◆ **Provided data**
____________

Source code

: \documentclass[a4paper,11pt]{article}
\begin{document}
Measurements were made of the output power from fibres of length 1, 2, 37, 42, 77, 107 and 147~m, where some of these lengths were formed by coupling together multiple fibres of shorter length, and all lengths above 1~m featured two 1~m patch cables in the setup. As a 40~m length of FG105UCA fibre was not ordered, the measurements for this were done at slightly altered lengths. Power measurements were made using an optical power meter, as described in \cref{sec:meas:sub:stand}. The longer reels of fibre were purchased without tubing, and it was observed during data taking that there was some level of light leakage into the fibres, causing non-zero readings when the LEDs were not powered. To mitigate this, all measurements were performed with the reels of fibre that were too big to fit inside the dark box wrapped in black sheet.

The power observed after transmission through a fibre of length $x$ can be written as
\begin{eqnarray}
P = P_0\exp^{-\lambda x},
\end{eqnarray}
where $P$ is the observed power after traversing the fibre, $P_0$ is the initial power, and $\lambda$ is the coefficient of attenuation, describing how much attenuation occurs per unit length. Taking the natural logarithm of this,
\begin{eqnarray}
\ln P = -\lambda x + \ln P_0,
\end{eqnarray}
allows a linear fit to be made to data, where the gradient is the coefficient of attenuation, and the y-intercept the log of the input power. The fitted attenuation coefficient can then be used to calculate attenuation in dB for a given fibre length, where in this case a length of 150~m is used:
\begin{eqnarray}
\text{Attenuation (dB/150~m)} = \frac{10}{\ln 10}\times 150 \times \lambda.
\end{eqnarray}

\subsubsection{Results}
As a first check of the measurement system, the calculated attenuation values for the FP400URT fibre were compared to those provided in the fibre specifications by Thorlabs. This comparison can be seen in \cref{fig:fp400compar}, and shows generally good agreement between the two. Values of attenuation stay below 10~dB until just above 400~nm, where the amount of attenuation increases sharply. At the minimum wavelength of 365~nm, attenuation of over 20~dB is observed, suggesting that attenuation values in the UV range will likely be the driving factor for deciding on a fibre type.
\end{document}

____________

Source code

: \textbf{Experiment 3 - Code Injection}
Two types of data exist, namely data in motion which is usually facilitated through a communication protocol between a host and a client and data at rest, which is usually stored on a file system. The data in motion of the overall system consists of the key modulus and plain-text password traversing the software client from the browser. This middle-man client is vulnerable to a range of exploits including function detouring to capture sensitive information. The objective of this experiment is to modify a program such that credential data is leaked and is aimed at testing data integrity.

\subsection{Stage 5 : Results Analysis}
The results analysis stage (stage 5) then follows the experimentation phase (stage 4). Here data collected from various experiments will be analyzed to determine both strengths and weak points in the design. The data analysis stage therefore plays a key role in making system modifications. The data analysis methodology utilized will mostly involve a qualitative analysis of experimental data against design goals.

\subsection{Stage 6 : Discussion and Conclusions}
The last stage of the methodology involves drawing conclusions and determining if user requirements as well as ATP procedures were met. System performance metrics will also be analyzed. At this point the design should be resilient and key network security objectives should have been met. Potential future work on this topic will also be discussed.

____________

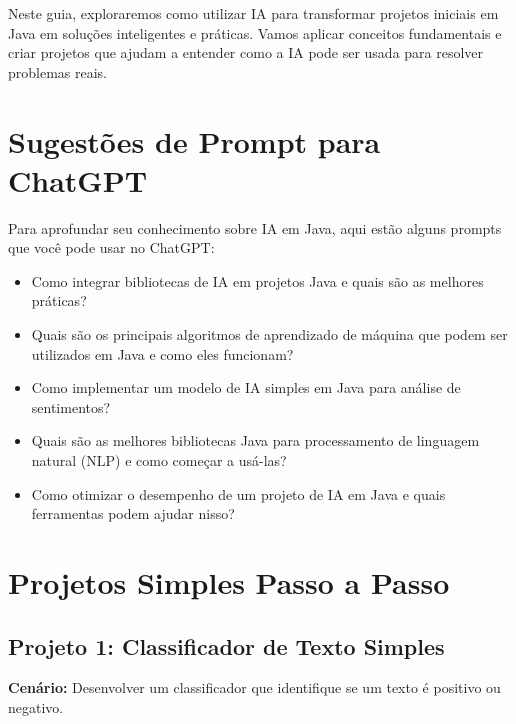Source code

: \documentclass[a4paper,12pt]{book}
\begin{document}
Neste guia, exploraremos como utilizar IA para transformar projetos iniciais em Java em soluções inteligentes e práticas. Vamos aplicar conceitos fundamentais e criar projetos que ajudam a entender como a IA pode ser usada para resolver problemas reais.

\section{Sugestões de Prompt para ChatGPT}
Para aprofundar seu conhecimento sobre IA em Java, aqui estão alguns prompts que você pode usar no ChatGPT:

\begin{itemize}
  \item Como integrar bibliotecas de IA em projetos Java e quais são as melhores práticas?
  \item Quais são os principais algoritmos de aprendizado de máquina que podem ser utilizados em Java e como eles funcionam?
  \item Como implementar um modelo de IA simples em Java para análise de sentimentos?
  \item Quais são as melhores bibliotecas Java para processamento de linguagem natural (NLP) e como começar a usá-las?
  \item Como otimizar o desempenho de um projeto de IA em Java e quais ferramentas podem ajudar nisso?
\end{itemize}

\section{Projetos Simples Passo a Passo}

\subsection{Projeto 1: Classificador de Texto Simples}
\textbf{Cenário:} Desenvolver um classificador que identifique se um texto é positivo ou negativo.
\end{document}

____________

◆ **Prompt**
Among the lines of the data, identify those with the word "ChatGPT". Copy each of them.

◆ **Response area**
\section{Sugestões de Prompt para ChatGPT}
Para aprofundar seu conhecimento sobre IA em Java, aqui estão alguns prompts que você pode usar no ChatGPT:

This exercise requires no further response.